### Given records ###

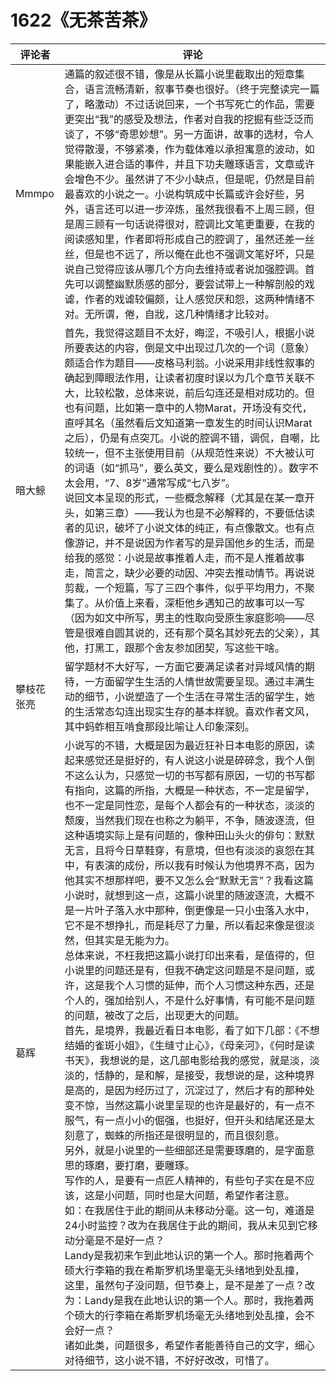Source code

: # 1622《无茶苦茶》

评论者 | 评论 |
|---|---|
Mmmpo|通篇的叙述很不错，像是从长篇小说里截取出的短章集合，语言流畅清新，叙事节奏也很好。（终于完整读完一篇了，略激动）不过话说回来，一个书写死亡的作品，需要更突出“我”的感受及想法，作者对自我的挖掘有些泛泛而谈了，不够“奇思妙想”。另一方面讲，故事的选材，令人觉得散漫，不够紧凑，作为载体难以承担寓意的波动，如果能嵌入进合适的事件，并且下功夫雕琢语言，文章或许会增色不少。虽然讲了不少小缺点，但是呢，仍然是目前最喜欢的小说之一。小说构筑成中长篇或许会好些，另外，语言还可以进一步淬炼，虽然我很看不上周三顾，但是周三顾有一句话说得很对，腔调比文笔更重要，在我的阅读感知里，作者即将形成自己的腔调了，虽然还差一丝丝，但是也不远了，所以俺在此也不强调文笔好坏，只是说自己觉得应该从哪几个方向去维持或者说加强腔调。首先可以调整幽默质感的部分，要尝试带上一种解剖般的戏谑，作者的戏谑较偏颇，让人感觉厌和怨，这两种情绪不对。无所谓，倦，自戕，这几种情绪才比较对。
暗大鲸|首先，我觉得这题目不太好，晦涩，不吸引人，根据小说所要表达的内容，倒是文中出现过几次的一个词（意象）颇适合作为题目——皮格马利翁。小说采用非线性叙事的确起到障眼法作用，让读者初度时误以为几个章节关联不大，比较松散，总体来说，前后勾连还是相对成功的。但也有问题，比如第一章中的人物Marat，开场没有交代，直呼其名（虽然看后文知道第一章发生的时间认识Marat之后），仍是有点突兀。小说的腔调不错，调侃，自嘲，比较统一，但不主张使用目前（从规范性来说）不大被认可的词语（如“抓马”，要么英文，要么是戏剧性的）。数字不太会用，“7、8岁”通常写成“七八岁”。<br />说回文本呈现的形式，一些概念解释（尤其是在某一章开头，如第三章）——我认为也是不必解释的，不要低估读者的见识，破坏了小说文体的纯正，有点像散文。也有点像游记，并不是说因为作者写的是异国他乡的生活，而是给我的感觉：小说是故事推着人走，而不是人推着故事走，简言之，缺少必要的动因、冲突去推动情节。再说说剪裁，一个短篇，写了三四个事件，似乎平均用力，不聚集了。从价值上来看，深柜他乡遇知己的故事可以一写（因为如文中所写，男主的性取向受原生家庭影响——尽管是很难自圆其说的，还有那个莫名其妙死去的父亲），其他，打黑工，跟那个舍友参加团契，写这些干啥。
攀枝花张亮|留学题材不大好写，一方面它要满足读者对异域风情的期待，一方面留学生生活的人情世故需要呈现。通过丰满生动的细节，小说塑造了一个生活在寻常生活的留学生，她的生活常态勾连出现实生存的基本样貌。喜欢作者文风，其中蚂蚱相互啃食那段比喻让人印象深刻。
葛辉|小说写的不错，大概是因为最近狂补日本电影的原因，读起来感觉还是挺好的，有人说这小说是碎碎念，我个人倒不这么认为，只感觉一切的书写都有原因，一切的书写都有指向，这篇的所指，大概是一种状态，不一定是留学，也不一定是同性恋，是每个人都会有的一种状态，淡淡的颓废，当然我们现在也称之为躺平，不争，随波逐流，但这种语境实际上是有问题的，像种田山头火的俳句：默默无言，且将今日草鞋穿，有意境，但也有淡淡的哀怨在其中，有表演的成份，所以我有时候认为他境界不高，因为他其实不想那样吧，要不又怎么会“默默无言”？我看这篇小说时，就想到这一点，这篇小说里的随波逐流，大概不是一片叶子落入水中那种，倒更像是一只小虫落入水中，它不是不想挣扎，而是耗尽了力量，所以看起来像是很淡然，但其实是无能为力。<br/>总体来说，不枉我把这篇小说打印出来看，是值得的，但小说里的问题还是有，但我不确定这问题是不是问题，或许，这是我个人习惯的延伸，而个人习惯这种东西，还是个人的，强加给别人，不是什么好事情，有可能不是问题的问题，被改了之后，出现更大的问题。<br/>首先，是境界，我最近看日本电影，看了如下几部：《不想结婚的雀斑小姐》，《生缝寸止心》，《母亲河》，《何时是读书天》，我想说的是，这几部电影给我的感觉，就是淡，淡淡的，恬静的，是和解，是接受，我想说的是，这种境界是高的，是因为经历过了，沉淀过了，然后才有的那种处变不惊，当然这篇小说里呈现的也许是最好的，有一点不服气，有一点小小的倔强，也挺好，但开头和结尾还是太刻意了，蜘蛛的所指还是很明显的，而且很刻意。<br/>另外，就是小说里的一些细部还是需要琢磨的，是字面意思的琢磨，要打磨，要雕琢。<br/>写作的人，是要有一点匠人精神的，有些句子实在是不应该，这是小问题，同时也是大问题，希望作者注意。<br/>如：在我居住于此的期间从未移动分毫。这一句，难道是24小时监控？改为在我居住于此的期间，我从未见到它移动分毫是不是好一点？<br/>Landy是我初来乍到此地认识的第一个人。那时拖着两个硕大行李箱的我在希斯罗机场里毫无头绪地到处乱撞，<br/>这里，虽然句子没问题，但节奏上，是不是差了一点？改为：Landy是我在此地认识的第一个人。那时，我拖着两个硕大的行李箱在希斯罗机场毫无头绪地到处乱撞，会不会好一点？<br/>诸如此类，问题很多，希望作者能善待自己的文字，细心对待细节，这小说不错，不好好改改，可惜了。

###

Your response must restate every record above exactly, with each picture omitted.

- Solution to the exercise
Source code

: # 1622《无茶苦茶》

评论者 | 评论 |
|---|---|
Mmmpo|通篇的叙述很不错，像是从长篇小说里截取出的短章集合，语言流畅清新，叙事节奏也很好。（终于完整读完一篇了，略激动）不过话说回来，一个书写死亡的作品，需要更突出“我”的感受及想法，作者对自我的挖掘有些泛泛而谈了，不够“奇思妙想”。另一方面讲，故事的选材，令人觉得散漫，不够紧凑，作为载体难以承担寓意的波动，如果能嵌入进合适的事件，并且下功夫雕琢语言，文章或许会增色不少。虽然讲了不少小缺点，但是呢，仍然是目前最喜欢的小说之一。小说构筑成中长篇或许会好些，另外，语言还可以进一步淬炼，虽然我很看不上周三顾，但是周三顾有一句话说得很对，腔调比文笔更重要，在我的阅读感知里，作者即将形成自己的腔调了，虽然还差一丝丝，但是也不远了，所以俺在此也不强调文笔好坏，只是说自己觉得应该从哪几个方向去维持或者说加强腔调。首先可以调整幽默质感的部分，要尝试带上一种解剖般的戏谑，作者的戏谑较偏颇，让人感觉厌和怨，这两种情绪不对。无所谓，倦，自戕，这几种情绪才比较对。
暗大鲸|首先，我觉得这题目不太好，晦涩，不吸引人，根据小说所要表达的内容，倒是文中出现过几次的一个词（意象）颇适合作为题目——皮格马利翁。小说采用非线性叙事的确起到障眼法作用，让读者初度时误以为几个章节关联不大，比较松散，总体来说，前后勾连还是相对成功的。但也有问题，比如第一章中的人物Marat，开场没有交代，直呼其名（虽然看后文知道第一章发生的时间认识Marat之后），仍是有点突兀。小说的腔调不错，调侃，自嘲，比较统一，但不主张使用目前（从规范性来说）不大被认可的词语（如“抓马”，要么英文，要么是戏剧性的）。数字不太会用，“7、8岁”通常写成“七八岁”。<br />说回文本呈现的形式，一些概念解释（尤其是在某一章开头，如第三章）——我认为也是不必解释的，不要低估读者的见识，破坏了小说文体的纯正，有点像散文。也有点像游记，并不是说因为作者写的是异国他乡的生活，而是给我的感觉：小说是故事推着人走，而不是人推着故事走，简言之，缺少必要的动因、冲突去推动情节。再说说剪裁，一个短篇，写了三四个事件，似乎平均用力，不聚集了。从价值上来看，深柜他乡遇知己的故事可以一写（因为如文中所写，男主的性取向受原生家庭影响——尽管是很难自圆其说的，还有那个莫名其妙死去的父亲），其他，打黑工，跟那个舍友参加团契，写这些干啥。
攀枝花张亮|留学题材不大好写，一方面它要满足读者对异域风情的期待，一方面留学生生活的人情世故需要呈现。通过丰满生动的细节，小说塑造了一个生活在寻常生活的留学生，她的生活常态勾连出现实生存的基本样貌。喜欢作者文风，其中蚂蚱相互啃食那段比喻让人印象深刻。
葛辉|小说写的不错，大概是因为最近狂补日本电影的原因，读起来感觉还是挺好的，有人说这小说是碎碎念，我个人倒不这么认为，只感觉一切的书写都有原因，一切的书写都有指向，这篇的所指，大概是一种状态，不一定是留学，也不一定是同性恋，是每个人都会有的一种状态，淡淡的颓废，当然我们现在也称之为躺平，不争，随波逐流，但这种语境实际上是有问题的，像种田山头火的俳句：默默无言，且将今日草鞋穿，有意境，但也有淡淡的哀怨在其中，有表演的成份，所以我有时候认为他境界不高，因为他其实不想那样吧，要不又怎么会“默默无言”？我看这篇小说时，就想到这一点，这篇小说里的随波逐流，大概不是一片叶子落入水中那种，倒更像是一只小虫落入水中，它不是不想挣扎，而是耗尽了力量，所以看起来像是很淡然，但其实是无能为力。<br/>总体来说，不枉我把这篇小说打印出来看，是值得的，但小说里的问题还是有，但我不确定这问题是不是问题，或许，这是我个人习惯的延伸，而个人习惯这种东西，还是个人的，强加给别人，不是什么好事情，有可能不是问题的问题，被改了之后，出现更大的问题。<br/>首先，是境界，我最近看日本电影，看了如下几部：《不想结婚的雀斑小姐》，《生缝寸止心》，《母亲河》，《何时是读书天》，我想说的是，这几部电影给我的感觉，就是淡，淡淡的，恬静的，是和解，是接受，我想说的是，这种境界是高的，是因为经历过了，沉淀过了，然后才有的那种处变不惊，当然这篇小说里呈现的也许是最好的，有一点不服气，有一点小小的倔强，也挺好，但开头和结尾还是太刻意了，蜘蛛的所指还是很明显的，而且很刻意。<br/>另外，就是小说里的一些细部还是需要琢磨的，是字面意思的琢磨，要打磨，要雕琢。<br/>写作的人，是要有一点匠人精神的，有些句子实在是不应该，这是小问题，同时也是大问题，希望作者注意。<br/>如：在我居住于此的期间从未移动分毫。这一句，难道是24小时监控？改为在我居住于此的期间，我从未见到它移动分毫是不是好一点？<br/>Landy是我初来乍到此地认识的第一个人。那时拖着两个硕大行李箱的我在希斯罗机场里毫无头绪地到处乱撞，<br/>这里，虽然句子没问题，但节奏上，是不是差了一点？改为：Landy是我在此地认识的第一个人。那时，我拖着两个硕大的行李箱在希斯罗机场毫无头绪地到处乱撞，会不会好一点？<br/>诸如此类，问题很多，希望作者能善待自己的文字，细心对待细节，这小说不错，不好好改改，可惜了。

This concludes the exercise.